(Saved data entries)
● ● ●

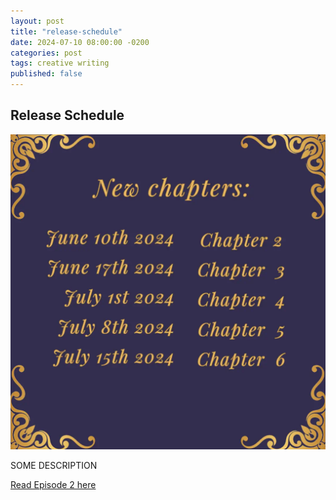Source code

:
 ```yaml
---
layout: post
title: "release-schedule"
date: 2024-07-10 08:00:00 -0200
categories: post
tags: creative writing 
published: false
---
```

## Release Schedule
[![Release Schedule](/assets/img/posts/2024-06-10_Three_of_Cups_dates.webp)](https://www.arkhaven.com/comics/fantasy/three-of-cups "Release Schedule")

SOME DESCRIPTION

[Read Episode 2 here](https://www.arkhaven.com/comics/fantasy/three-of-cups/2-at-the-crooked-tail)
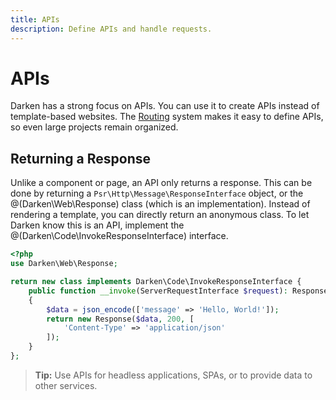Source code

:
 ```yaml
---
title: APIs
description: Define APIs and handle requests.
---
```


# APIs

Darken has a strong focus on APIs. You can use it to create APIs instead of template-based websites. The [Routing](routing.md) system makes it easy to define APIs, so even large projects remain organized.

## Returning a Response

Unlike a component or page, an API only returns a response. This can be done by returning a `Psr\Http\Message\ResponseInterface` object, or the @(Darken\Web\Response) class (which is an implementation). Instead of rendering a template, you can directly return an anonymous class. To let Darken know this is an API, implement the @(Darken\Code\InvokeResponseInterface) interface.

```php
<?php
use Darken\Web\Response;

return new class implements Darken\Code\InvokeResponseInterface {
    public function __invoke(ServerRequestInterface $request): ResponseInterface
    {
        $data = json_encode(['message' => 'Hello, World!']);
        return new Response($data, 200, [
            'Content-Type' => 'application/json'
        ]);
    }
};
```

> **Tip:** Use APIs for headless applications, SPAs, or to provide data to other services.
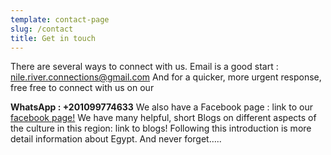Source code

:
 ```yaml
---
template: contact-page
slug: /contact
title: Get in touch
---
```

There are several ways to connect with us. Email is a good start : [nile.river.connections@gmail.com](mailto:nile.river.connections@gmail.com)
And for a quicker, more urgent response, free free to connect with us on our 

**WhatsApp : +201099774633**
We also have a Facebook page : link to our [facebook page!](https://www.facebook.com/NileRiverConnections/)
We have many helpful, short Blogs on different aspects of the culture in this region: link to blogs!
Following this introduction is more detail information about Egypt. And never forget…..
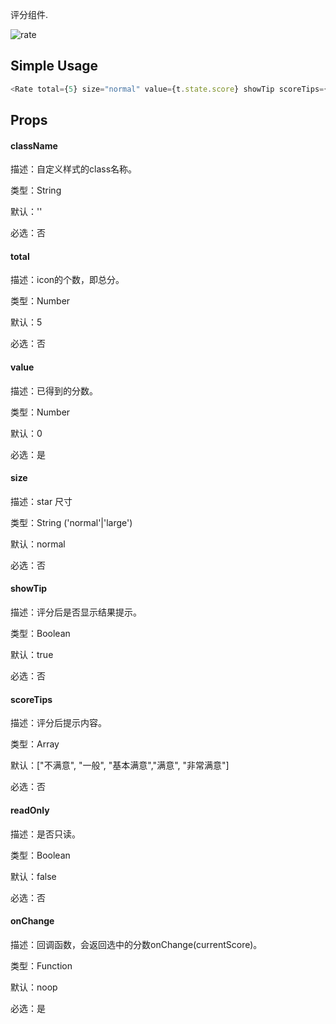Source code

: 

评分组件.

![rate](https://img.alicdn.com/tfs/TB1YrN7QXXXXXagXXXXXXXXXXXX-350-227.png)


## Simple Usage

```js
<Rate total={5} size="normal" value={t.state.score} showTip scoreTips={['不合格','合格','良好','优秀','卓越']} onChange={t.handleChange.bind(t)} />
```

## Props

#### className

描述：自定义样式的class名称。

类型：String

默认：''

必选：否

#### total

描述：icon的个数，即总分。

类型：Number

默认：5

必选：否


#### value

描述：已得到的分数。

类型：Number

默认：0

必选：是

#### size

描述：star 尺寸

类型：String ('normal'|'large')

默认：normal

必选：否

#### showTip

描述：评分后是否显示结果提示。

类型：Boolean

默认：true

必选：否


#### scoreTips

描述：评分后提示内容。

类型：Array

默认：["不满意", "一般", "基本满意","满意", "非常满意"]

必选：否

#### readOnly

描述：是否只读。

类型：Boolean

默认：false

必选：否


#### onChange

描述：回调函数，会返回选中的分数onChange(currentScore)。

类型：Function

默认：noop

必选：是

● ● ●

* _THE TASK_: Print, word for word, every entry shown above; the pictures stay out.

* _PROBLEM SOLUTION_:
Source code

:
 ```yaml
---
layout: post
title: "release-schedule"
date: 2024-07-10 08:00:00 -0200
categories: post
tags: creative writing 
published: false
---
```

## Release Schedule
[![Release Schedule](/assets/img/posts/2024-06-10_Three_of_Cups_dates.webp)](https://www.arkhaven.com/comics/fantasy/three-of-cups "Release Schedule")

SOME DESCRIPTION

[Read Episode 2 here](https://www.arkhaven.com/comics/fantasy/three-of-cups/2-at-the-crooked-tail)
Source code

:
 ```yaml
---
title: APIs
description: Define APIs and handle requests.
---
```


# APIs

Darken has a strong focus on APIs. You can use it to create APIs instead of template-based websites. The [Routing](routing.md) system makes it easy to define APIs, so even large projects remain organized.

## Returning a Response

Unlike a component or page, an API only returns a response. This can be done by returning a `Psr\Http\Message\ResponseInterface` object, or the @(Darken\Web\Response) class (which is an implementation). Instead of rendering a template, you can directly return an anonymous class. To let Darken know this is an API, implement the @(Darken\Code\InvokeResponseInterface) interface.

```php
<?php
use Darken\Web\Response;

return new class implements Darken\Code\InvokeResponseInterface {
    public function __invoke(ServerRequestInterface $request): ResponseInterface
    {
        $data = json_encode(['message' => 'Hello, World!']);
        return new Response($data, 200, [
            'Content-Type' => 'application/json'
        ]);
    }
};
```

> **Tip:** Use APIs for headless applications, SPAs, or to provide data to other services.
Source code

:
 ```yaml
---
template: contact-page
slug: /contact
title: Get in touch
---
```

There are several ways to connect with us. Email is a good start : [nile.river.connections@gmail.com](mailto:nile.river.connections@gmail.com)
And for a quicker, more urgent response, free free to connect with us on our 

**WhatsApp : +201099774633**
We also have a Facebook page : link to our [facebook page!](https://www.facebook.com/NileRiverConnections/)
We have many helpful, short Blogs on different aspects of the culture in this region: link to blogs!
Following this introduction is more detail information about Egypt. And never forget…..
Source code

: 

评分组件.

![rate](https://img.alicdn.com/tfs/TB1YrN7QXXXXXagXXXXXXXXXXXX-350-227.png)


## Simple Usage

```js
<Rate total={5} size="normal" value={t.state.score} showTip scoreTips={['不合格','合格','良好','优秀','卓越']} onChange={t.handleChange.bind(t)} />
```

## Props

#### className

描述：自定义样式的class名称。

类型：String

默认：''

必选：否

#### total

描述：icon的个数，即总分。

类型：Number

默认：5

必选：否


#### value

描述：已得到的分数。

类型：Number

默认：0

必选：是

#### size

描述：star 尺寸

类型：String ('normal'|'large')

默认：normal

必选：否

#### showTip

描述：评分后是否显示结果提示。

类型：Boolean

默认：true

必选：否


#### scoreTips

描述：评分后提示内容。

类型：Array

默认：["不满意", "一般", "基本满意","满意", "非常满意"]

必选：否

#### readOnly

描述：是否只读。

类型：Boolean

默认：false

必选：否


#### onChange

描述：回调函数，会返回选中的分数onChange(currentScore)。

类型：Function

默认：noop

必选：是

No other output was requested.